Title: Dying

Author: Limnamae

Disclaimer: Joss Whedon own the characters and Britney Spears the song

Timeline: I don´t know. Properly after the meeting between then in season 6

Spoilers: Everything up till Flooded.

Synopsis: Buffy kills herself after talking to Angel after Flooded.

Feedback: Yes, please. Just so I know it is okay or what it is

Notes: So I wrote this some time ago. Dont know if it is any good so I will let you guys decide. Also English isn´t my native tong so sorry for any spelling mistakes.

Notice me
Take my hand
Why are we
Strangers when
Our love is strong
Why carry on without me?

Why did you not see me. See my desperate need for you. I needed you. I know I did not say it but I did. I still do. You´re the one who are suppose to know me better than I know myself. You´re my soulmate. That´s what everybody say. And I believe them. Or I did. Until you called me and made me come to you. We talked. You said you were happy I was back. You´d missed me. But I didn´t know you anymore. You had chanced.
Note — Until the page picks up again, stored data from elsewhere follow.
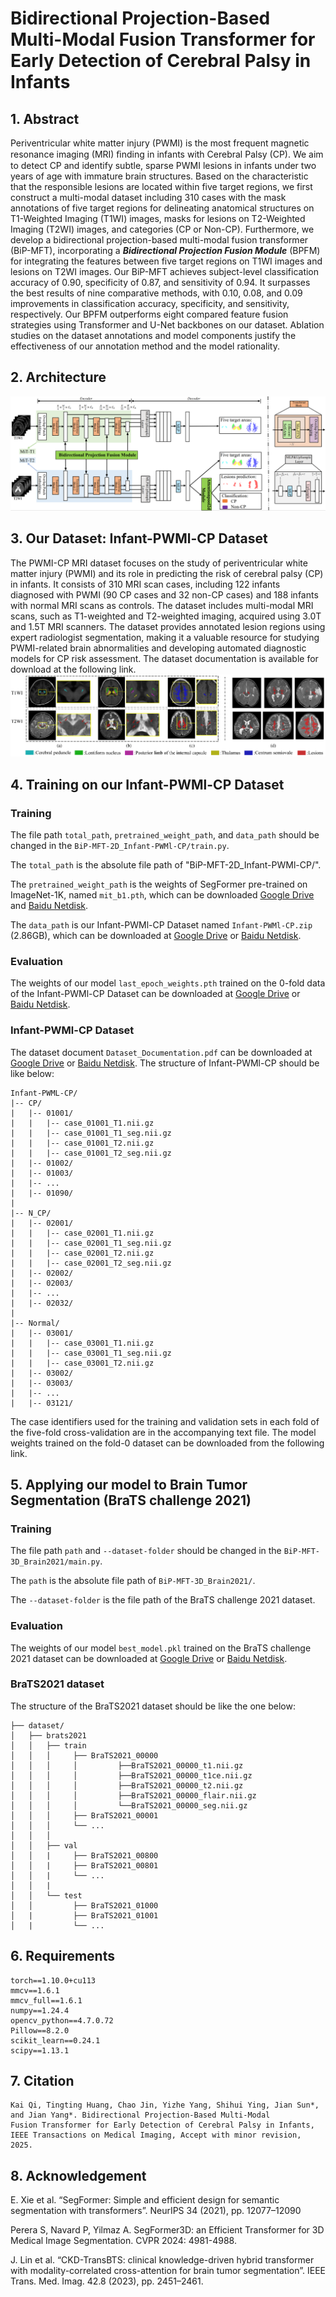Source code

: # Bidirectional Projection-Based Multi-Modal Fusion Transformer for Early Detection of Cerebral Palsy in Infants



##  1. Abstract
Periventricular white matter injury (PWMI) is the most frequent magnetic resonance imaging (MRI) ﬁnding in infants with Cerebral Palsy (CP).
We aim to detect CP and identify subtle, sparse PWMI lesions in infants under two years of age with immature brain structures.
Based on the characteristic that the responsible lesions are located within five target regions,
we first construct a multi-modal dataset including 310 cases with the mask annotations of five target regions for delineating anatomical structures on T1-Weighted Imaging (T1WI) images, masks for lesions on T2-Weighted Imaging (T2WI) images, and categories (CP or Non-CP).
Furthermore,
we develop a bidirectional projection-based multi-modal
fusion transformer (BiP-MFT), incorporating a ***Bidirectional Projection Fusion Module*** (BPFM) for integrating the features between five target regions on T1WI images and lesions on T2WI images.
Our BiP-MFT achieves subject-level classification
accuracy of 0.90, specificity of 0.87, and sensitivity of
0.94. It surpasses the best results of nine comparative
methods, with 0.10, 0.08, and 0.09 improvements in classification accuracy, specificity, and sensitivity, respectively. Our BPFM outperforms eight compared feature fusion strategies using Transformer and U-Net backbones on our dataset. Ablation studies on the dataset annotations and model components justify the effectiveness of our annotation method and the model rationality.


## 2. Architecture
![Image text](architure2.png)


## 3. Our Dataset: Infant-PWMl-CP Dataset

The PWMI-CP MRI dataset focuses on the study of periventricular white matter injury (PWMI) and its role in predicting the risk of cerebral palsy (CP) in infants. It consists of 310 MRI scan cases, including 122 infants diagnosed with PWMI (90 CP cases and 32 non-CP cases) and 188 infants with normal MRI scans as controls. The dataset includes multi-modal MRI scans, such as T1-weighted and T2-weighted imaging, acquired using 3.0T and 1.5T MRI scanners. The dataset provides annotated lesion regions using expert radiologist segmentation, making it a valuable resource for studying PWMI-related brain abnormalities and developing automated diagnostic models for CP risk assessment. The dataset documentation is available for download at the following link.
![Image text](visualization.png)

##  4. Training on our Infant-PWMl-CP Dataset

### Training

The file path `total_path`, `pretrained_weight_path`, and `data_path` should be changed in the `BiP-MFT-2D_Infant-PWMl-CP/train.py`.

The `total_path` is the absolute file path of "BiP-MFT-2D_Infant-PWMl-CP/".

The `pretrained_weight_path` is the weights of SegFormer pre-trained on ImageNet-1K, named `mit_b1.pth`, which can be downloaded [Google Drive](https://drive.google.com/drive/folders/1yBVICW9lcDANth-RlwJy1C9M6QNXJ0L2?usp=sharing) and [Baidu Netdisk](https://pan.baidu.com/s/1XiwKp7Ayc81qefs3eu7pGg?pwd=fae8).

The `data_path` is our Infant-PWMl-CP Dataset named `Infant-PWMl-CP.zip` (2.86GB), which can be downloaded at [Google Drive](https://drive.google.com/drive/folders/1yBVICW9lcDANth-RlwJy1C9M6QNXJ0L2?usp=sharing) or [Baidu Netdisk](https://pan.baidu.com/s/1XiwKp7Ayc81qefs3eu7pGg?pwd=fae8).

### Evaluation

The weights of our model `last_epoch_weights.pth` trained on the 0-fold data of the Infant-PWMl-CP Dataset can be downloaded at [Google Drive](https://drive.google.com/drive/folders/1yBVICW9lcDANth-RlwJy1C9M6QNXJ0L2?usp=sharing) or [Baidu Netdisk](https://pan.baidu.com/s/1XiwKp7Ayc81qefs3eu7pGg?pwd=fae8).


### Infant-PWMl-CP Dataset
The dataset document `Dataset_Documentation.pdf` can be downloaded at [Google Drive](https://drive.google.com/drive/folders/1yBVICW9lcDANth-RlwJy1C9M6QNXJ0L2?usp=sharing) or [Baidu Netdisk](https://pan.baidu.com/s/1XiwKp7Ayc81qefs3eu7pGg?pwd=fae8).
The structure of Infant-PWMl-CP should be like below:
```
Infant-PWML-CP/
|-- CP/
|   |-- 01001/
|   |   |-- case_01001_T1.nii.gz
|   |   |-- case_01001_T1_seg.nii.gz
|   |   |-- case_01001_T2.nii.gz
|   |   |-- case_01001_T2_seg.nii.gz
|   |-- 01002/
|   |-- 01003/
|   |-- ...
|   |-- 01090/
|
|-- N_CP/
|   |-- 02001/
|   |   |-- case_02001_T1.nii.gz
|   |   |-- case_02001_T1_seg.nii.gz
|   |   |-- case_02001_T2.nii.gz
|   |   |-- case_02001_T2_seg.nii.gz
|   |-- 02002/
|   |-- 02003/
|   |-- ...
|   |-- 02032/
|
|-- Normal/
|   |-- 03001/
|   |   |-- case_03001_T1.nii.gz
|   |   |-- case_03001_T1_seg.nii.gz
|   |   |-- case_03001_T2.nii.gz
|   |-- 03002/
|   |-- 03003/
|   |-- ...
|   |-- 03121/
```

The case identifiers used for the training and validation sets in each fold of the five-fold cross-validation are in the accompanying text file.
The model weights trained on the fold-0 dataset can be downloaded from the following link.

##  5. Applying our model to Brain Tumor Segmentation (BraTS challenge 2021)

### Training

The file path `path` and `--dataset-folder` should be changed in the `BiP-MFT-3D_Brain2021/main.py`.

The `path` is the absolute file path of `BiP-MFT-3D_Brain2021/`.

The `--dataset-folder` is the file path of the BraTS challenge 2021 dataset.

### Evaluation

The weights of our model `best_model.pkl` trained on the BraTS challenge 2021 dataset can be downloaded at [Google Drive](https://drive.google.com/drive/folders/1yBVICW9lcDANth-RlwJy1C9M6QNXJ0L2?usp=sharing) or [Baidu Netdisk](https://pan.baidu.com/s/1XiwKp7Ayc81qefs3eu7pGg?pwd=fae8).

### BraTS2021 dataset

The structure of the BraTS2021 dataset should be like the one below:
```
├── dataset/
│   ├── brats2021
│   │   ├── train
│   │   │     ├── BraTS2021_00000
│   │   │	  │		    ├──BraTS2021_00000_t1.nii.gz
│   │   │	  │		    ├──BraTS2021_00000_t1ce.nii.gz
│   │   │	  │		    ├──BraTS2021_00000_t2.nii.gz
│   │   │	  │		    ├──BraTS2021_00000_flair.nii.gz
│   │   │	  │		    └──BraTS2021_00000_seg.nii.gz
│   │   │     ├── BraTS2021_00001   
│   │   │     └── ...
│   │   │        
│   │   ├── val
│   │   |     ├── BraTS2021_00800
│   │   |     ├── BraTS2021_00801
│   │   |     └── ...
│   │   |     
│   │   └── test
│   │         ├── BraTS2021_01000        
│   |         ├── BraTS2021_01001
│   |         └── ...
```






## 6. Requirements

```
torch==1.10.0+cu113
mmcv==1.6.1
mmcv_full==1.6.1
numpy==1.24.4
opencv_python==4.7.0.72
Pillow==8.2.0
scikit_learn==0.24.1
scipy==1.13.1
```


## 7. Citation
```
Kai Qi, Tingting Huang, Chao Jin, Yizhe Yang, Shihui Ying, Jian Sun*, and Jian Yang*. Bidirectional Projection-Based Multi-Modal
Fusion Transformer for Early Detection of Cerebral Palsy in Infants, IEEE Transactions on Medical Imaging, Accept with minor revision, 2025.
```




## 8. Acknowledgement

E. Xie et al. “SegFormer: Simple and efficient design for semantic segmentation with transformers”. NeurIPS 34 (2021), pp. 12077–12090

Perera S, Navard P, Yilmaz A. SegFormer3D: an Efficient Transformer for 3D Medical Image Segmentation. CVPR 2024: 4981-4988.

J. Lin et al. “CKD-TransBTS: clinical knowledge-driven hybrid transformer with modality-correlated cross-attention for brain tumor segmentation”. IEEE Trans. Med. Imag. 42.8 (2023), pp. 2451–2461.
You´re eyes were almost empty when you told me you loved Cordelia. And my heart broke. This is not the Angel I know. You said I was the only one you had

ever loved in 241 years. How could you do this to me?

Everytime I try to fly
I fall without my wings
I feel so small
I guess I need you baby
And everytime I see you in my dreams
I see your face, you're haunting me
I guess I need you baby

I dont understand how it could end like that. You promised me forever and I believed in you. Now I try to live my life like you wanted me too but without you it is empty and with any meaning. I have never felt so alone before. Small and empty with nowhere to turn to.

I make believe
That you are here
It's the only way
I see clear
What have I done
You seem to move on easy

Sometimes at night I pretend you are here. That is how I get some sleep. It is the only way to rest. You told me you loved me. That not even death could change it so what have I done to make you change even though you promised. It almost seems like you love Cordelia because you cant stand to love me

Everytime I try to fly
I fall without my wings
I feel so small
I guess I need you baby
Everytime I see you in my dreams
I see your face, you're haunting me
I guess I need you baby

You were always my strength. The one I could always count on. You were there to help me stand and you didn´t expect anything in return. Now I´m trying to go on with my life. Living it like you wanted me to, but without you I just can´t. I have fallen and for once you weren´t there to catch me. Everywhere I go in this town. At the graveyards. Just everywhere I am I see you. Lurking around the corner but when I turn you´re not there. And you never were.

I may have made it rain
Please forgive me
My weakness caused you pain
And this song is my sorry

I know I have given you a hard time. Knowing me have brought you a lot of pain and I´m so sorry. I wish I could be the one for once who would safe you and help you find you self again but I´m too weak. I know you will blame yourself when you here I have killed my self, but you shouldn´t. You are the reason I have made it this far. I just hope someone will find this letter and give it to you. I know there are a lot of things that will hurt you when you read this but this is my way of saying goodbye and I´m sorry.

At night I pray
That soon your face
Will fade away

Now as I lay down the knife and go to rest I pray you will find the happiness I couldn´t give you. For me. You´re face is the last thing I will see in my mind before I go.

Everytime I try to fly
I fall without my wings
I feel so small
I guess I need you baby
And everytime I see you in my dreams
I see your face, you're haunting me
I guess I need you baby

I guess I fell. And without you to help me stand again I failed. I guess I need you baby.